WHAT THE TASK ASKS:
For the records shown below, return an exact copy that excludes the pictures.

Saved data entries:
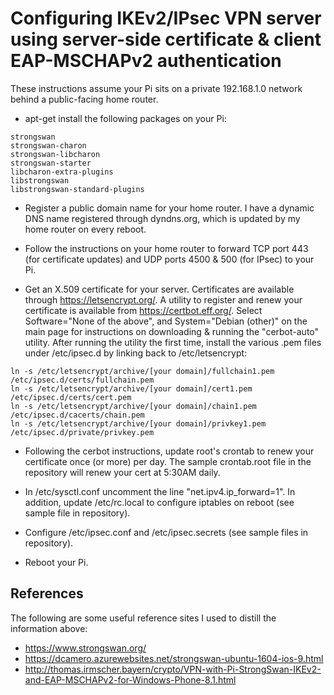 
# Configuring IKEv2/IPsec VPN server using server-side certificate & client EAP-MSCHAPv2 authentication
These instructions assume your Pi sits on a private 192.168.1.0 network behind a public-facing home router.

- apt-get install the following packages on your Pi:
```
strongswan
strongswan-charon
strongswan-libcharon
strongswan-starter
libcharon-extra-plugins
libstrongswan
libstrongswan-standard-plugins
```
- Register a public domain name for your home router.  I have a dynamic DNS name registered through dyndns.org,
which is updated by my home router on every reboot.

- Follow the instructions on your home router to forward TCP port 443 (for certificate updates) and
UDP ports 4500 & 500 (for IPsec) to your Pi.

- Get an X.509 certificate for your server.  Certificates are available through https://letsencrypt.org/.
A utility to register and renew your certificate is available from https://certbot.eff.org/.
Select Software="None of the above", and System="Debian (other)" on the main page for instructions
on downloading & running the "cerbot-auto" utility.  After running the utility the first time, install the
various .pem files under /etc/ipsec.d by linking back to /etc/letsencrypt:
```
ln -s /etc/letsencrypt/archive/[your domain]/fullchain1.pem /etc/ipsec.d/certs/fullchain.pem
ln -s /etc/letsencrypt/archive/[your domain]/cert1.pem /etc/ipsec.d/certs/cert.pem
ln -s /etc/letsencrypt/archive/[your domain]/chain1.pem /etc/ipsec.d/cacerts/chain.pem
ln -s /etc/letsencrypt/archive/[your domain]/privkey1.pem /etc/ipsec.d/private/privkey.pem
```
- Following the cerbot instructions, update root's crontab to renew your certificate once (or more) per day.
The sample crontab.root file in the repository will renew your cert at 5:30AM daily.

- In /etc/sysctl.conf uncomment the line "net.ipv4.ip_forward=1".  In addition, update /etc/rc.local
to configure iptables on reboot (see sample file in repository).

- Configure /etc/ipsec.conf and /etc/ipsec.secrets (see sample files in repository).

- Reboot your Pi.

## References
The following are some useful reference sites I used to distill the information above:
- https://www.strongswan.org/
- https://dcamero.azurewebsites.net/strongswan-ubuntu-1604-ios-9.html
- http://thomas.irmscher.bayern/crypto/VPN-with-Pi-StrongSwan-IKEv2-and-EAP-MSCHAPv2-for-Windows-Phone-8.1.html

EXERCISE OUTPUT:
# Configuring IKEv2/IPsec VPN server using server-side certificate & client EAP-MSCHAPv2 authentication
These instructions assume your Pi sits on a private 192.168.1.0 network behind a public-facing home router.

- apt-get install the following packages on your Pi:
```
strongswan
strongswan-charon
strongswan-libcharon
strongswan-starter
libcharon-extra-plugins
libstrongswan
libstrongswan-standard-plugins
```
- Register a public domain name for your home router.  I have a dynamic DNS name registered through dyndns.org,
which is updated by my home router on every reboot.

- Follow the instructions on your home router to forward TCP port 443 (for certificate updates) and
UDP ports 4500 & 500 (for IPsec) to your Pi.

- Get an X.509 certificate for your server.  Certificates are available through https://letsencrypt.org/.
A utility to register and renew your certificate is available from https://certbot.eff.org/.
Select Software="None of the above", and System="Debian (other)" on the main page for instructions
on downloading & running the "cerbot-auto" utility.  After running the utility the first time, install the
various .pem files under /etc/ipsec.d by linking back to /etc/letsencrypt:
```
ln -s /etc/letsencrypt/archive/[your domain]/fullchain1.pem /etc/ipsec.d/certs/fullchain.pem
ln -s /etc/letsencrypt/archive/[your domain]/cert1.pem /etc/ipsec.d/certs/cert.pem
ln -s /etc/letsencrypt/archive/[your domain]/chain1.pem /etc/ipsec.d/cacerts/chain.pem
ln -s /etc/letsencrypt/archive/[your domain]/privkey1.pem /etc/ipsec.d/private/privkey.pem
```
- Following the cerbot instructions, update root's crontab to renew your certificate once (or more) per day.
The sample crontab.root file in the repository will renew your cert at 5:30AM daily.

- In /etc/sysctl.conf uncomment the line "net.ipv4.ip_forward=1".  In addition, update /etc/rc.local
to configure iptables on reboot (see sample file in repository).

- Configure /etc/ipsec.conf and /etc/ipsec.secrets (see sample files in repository).

- Reboot your Pi.

## References
The following are some useful reference sites I used to distill the information above:
- https://www.strongswan.org/
- https://dcamero.azurewebsites.net/strongswan-ubuntu-1604-ios-9.html
- http://thomas.irmscher.bayern/crypto/VPN-with-Pi-StrongSwan-IKEv2-and-EAP-MSCHAPv2-for-Windows-Phone-8.1.html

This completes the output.